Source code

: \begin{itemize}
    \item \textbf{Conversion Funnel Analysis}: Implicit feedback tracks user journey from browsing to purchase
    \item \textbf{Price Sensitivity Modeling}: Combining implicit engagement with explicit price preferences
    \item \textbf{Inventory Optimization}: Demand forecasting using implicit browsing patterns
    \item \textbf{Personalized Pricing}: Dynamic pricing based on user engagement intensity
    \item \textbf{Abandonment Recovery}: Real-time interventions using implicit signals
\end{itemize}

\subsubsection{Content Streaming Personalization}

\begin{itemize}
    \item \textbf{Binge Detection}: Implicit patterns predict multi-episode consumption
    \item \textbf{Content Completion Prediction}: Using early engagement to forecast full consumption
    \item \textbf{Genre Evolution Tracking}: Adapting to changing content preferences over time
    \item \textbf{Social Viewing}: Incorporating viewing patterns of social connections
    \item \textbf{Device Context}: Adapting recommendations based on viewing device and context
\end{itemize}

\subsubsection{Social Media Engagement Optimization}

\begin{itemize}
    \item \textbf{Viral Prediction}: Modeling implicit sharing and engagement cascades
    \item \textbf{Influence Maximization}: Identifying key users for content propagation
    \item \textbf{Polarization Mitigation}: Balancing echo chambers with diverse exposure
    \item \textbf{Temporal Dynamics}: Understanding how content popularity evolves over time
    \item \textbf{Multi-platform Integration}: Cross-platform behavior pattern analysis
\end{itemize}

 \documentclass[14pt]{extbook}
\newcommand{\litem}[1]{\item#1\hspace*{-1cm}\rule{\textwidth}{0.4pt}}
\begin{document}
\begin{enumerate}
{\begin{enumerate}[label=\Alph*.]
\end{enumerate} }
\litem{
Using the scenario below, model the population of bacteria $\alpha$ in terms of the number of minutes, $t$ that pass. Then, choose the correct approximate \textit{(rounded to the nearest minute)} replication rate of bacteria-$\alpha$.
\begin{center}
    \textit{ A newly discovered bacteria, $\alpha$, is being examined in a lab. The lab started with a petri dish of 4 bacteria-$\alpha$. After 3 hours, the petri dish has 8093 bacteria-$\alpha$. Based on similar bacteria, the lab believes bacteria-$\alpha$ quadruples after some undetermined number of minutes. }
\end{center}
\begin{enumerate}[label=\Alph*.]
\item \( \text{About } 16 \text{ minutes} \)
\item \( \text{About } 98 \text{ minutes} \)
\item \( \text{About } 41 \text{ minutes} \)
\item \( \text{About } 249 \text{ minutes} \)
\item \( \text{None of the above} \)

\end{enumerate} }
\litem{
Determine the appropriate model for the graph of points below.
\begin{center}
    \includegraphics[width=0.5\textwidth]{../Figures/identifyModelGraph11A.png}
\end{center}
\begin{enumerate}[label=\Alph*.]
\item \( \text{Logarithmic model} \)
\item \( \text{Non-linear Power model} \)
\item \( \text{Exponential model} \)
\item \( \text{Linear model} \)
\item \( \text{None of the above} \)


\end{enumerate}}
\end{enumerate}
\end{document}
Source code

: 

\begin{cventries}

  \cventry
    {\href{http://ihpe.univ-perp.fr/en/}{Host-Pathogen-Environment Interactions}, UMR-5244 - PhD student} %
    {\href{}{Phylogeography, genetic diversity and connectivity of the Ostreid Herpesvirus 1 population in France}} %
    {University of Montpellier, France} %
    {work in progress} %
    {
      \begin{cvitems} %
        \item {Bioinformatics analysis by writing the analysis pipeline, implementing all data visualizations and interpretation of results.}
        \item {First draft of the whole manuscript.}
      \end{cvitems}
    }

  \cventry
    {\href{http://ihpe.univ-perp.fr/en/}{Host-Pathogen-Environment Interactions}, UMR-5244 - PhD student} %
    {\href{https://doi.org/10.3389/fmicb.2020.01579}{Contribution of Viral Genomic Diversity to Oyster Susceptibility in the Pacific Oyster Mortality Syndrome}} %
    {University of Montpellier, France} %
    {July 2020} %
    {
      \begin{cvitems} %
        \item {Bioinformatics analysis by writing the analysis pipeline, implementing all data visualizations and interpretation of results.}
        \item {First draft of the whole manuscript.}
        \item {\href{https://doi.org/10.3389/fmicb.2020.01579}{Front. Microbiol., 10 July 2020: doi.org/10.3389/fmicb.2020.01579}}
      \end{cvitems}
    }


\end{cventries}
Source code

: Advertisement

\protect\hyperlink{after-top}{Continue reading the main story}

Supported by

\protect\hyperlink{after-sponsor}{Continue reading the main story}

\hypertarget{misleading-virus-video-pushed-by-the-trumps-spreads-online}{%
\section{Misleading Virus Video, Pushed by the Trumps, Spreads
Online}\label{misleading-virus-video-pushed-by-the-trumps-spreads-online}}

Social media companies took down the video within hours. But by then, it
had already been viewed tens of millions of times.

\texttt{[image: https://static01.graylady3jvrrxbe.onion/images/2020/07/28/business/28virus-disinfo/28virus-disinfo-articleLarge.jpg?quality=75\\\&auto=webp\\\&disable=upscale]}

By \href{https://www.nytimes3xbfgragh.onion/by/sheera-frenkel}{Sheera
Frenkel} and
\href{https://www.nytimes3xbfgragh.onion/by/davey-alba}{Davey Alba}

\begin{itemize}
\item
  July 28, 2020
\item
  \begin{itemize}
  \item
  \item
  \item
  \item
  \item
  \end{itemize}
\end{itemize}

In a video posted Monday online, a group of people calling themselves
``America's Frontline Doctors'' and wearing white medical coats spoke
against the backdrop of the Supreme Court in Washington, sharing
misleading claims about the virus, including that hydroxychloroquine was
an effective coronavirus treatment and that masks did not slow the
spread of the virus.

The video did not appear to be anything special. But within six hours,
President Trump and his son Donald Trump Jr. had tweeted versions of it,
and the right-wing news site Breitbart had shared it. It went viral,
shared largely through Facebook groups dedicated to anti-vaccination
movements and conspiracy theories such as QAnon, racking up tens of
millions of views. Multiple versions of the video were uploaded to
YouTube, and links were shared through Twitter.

********

_What the task asks_.
Count how many lines above contain the word "within". Reply with the number alone.

_Answer to this exercise_.
2